*Available data*

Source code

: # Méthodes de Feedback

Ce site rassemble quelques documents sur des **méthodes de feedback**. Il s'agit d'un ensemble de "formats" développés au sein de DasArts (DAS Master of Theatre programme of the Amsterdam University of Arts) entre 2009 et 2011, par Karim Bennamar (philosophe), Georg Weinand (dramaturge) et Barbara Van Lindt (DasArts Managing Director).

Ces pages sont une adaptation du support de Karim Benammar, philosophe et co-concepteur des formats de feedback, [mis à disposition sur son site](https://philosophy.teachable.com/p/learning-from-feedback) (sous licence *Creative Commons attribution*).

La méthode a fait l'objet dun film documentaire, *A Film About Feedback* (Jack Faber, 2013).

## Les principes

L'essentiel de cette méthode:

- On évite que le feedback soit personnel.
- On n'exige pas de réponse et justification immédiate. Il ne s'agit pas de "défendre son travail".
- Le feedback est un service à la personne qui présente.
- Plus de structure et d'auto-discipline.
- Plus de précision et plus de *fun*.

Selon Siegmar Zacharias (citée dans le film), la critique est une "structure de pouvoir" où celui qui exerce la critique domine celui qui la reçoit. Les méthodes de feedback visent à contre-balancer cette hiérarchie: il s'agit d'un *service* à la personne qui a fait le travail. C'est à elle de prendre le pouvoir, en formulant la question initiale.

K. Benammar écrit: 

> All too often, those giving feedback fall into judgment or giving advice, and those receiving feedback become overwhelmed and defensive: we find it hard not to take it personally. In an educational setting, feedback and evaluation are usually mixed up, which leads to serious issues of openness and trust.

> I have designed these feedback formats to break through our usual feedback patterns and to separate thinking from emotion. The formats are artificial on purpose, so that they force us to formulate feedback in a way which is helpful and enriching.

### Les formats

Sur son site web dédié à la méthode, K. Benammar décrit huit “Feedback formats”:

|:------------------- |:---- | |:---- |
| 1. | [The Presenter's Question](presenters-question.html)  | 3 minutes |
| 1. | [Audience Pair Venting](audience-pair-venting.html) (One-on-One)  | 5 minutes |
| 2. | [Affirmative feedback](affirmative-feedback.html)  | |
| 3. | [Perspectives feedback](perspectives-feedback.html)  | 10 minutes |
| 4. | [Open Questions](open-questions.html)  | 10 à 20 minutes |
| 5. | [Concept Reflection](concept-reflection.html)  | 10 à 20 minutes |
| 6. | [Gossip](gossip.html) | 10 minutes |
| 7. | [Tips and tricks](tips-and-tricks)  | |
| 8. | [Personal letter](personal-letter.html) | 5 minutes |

*Directions*
Search the material for "cette" and copy each matching line.

*Exercise answer*
L'essentiel de cette méthode:
Selon Siegmar Zacharias (citée dans le film), la critique est une "structure de pouvoir" où celui qui exerce la critique domine celui qui la reçoit. Les méthodes de feedback visent à contre-balancer cette hiérarchie: il s'agit d'un *service* à la personne qui a fait le travail. C'est à elle de prendre le pouvoir, en formulant la question initiale.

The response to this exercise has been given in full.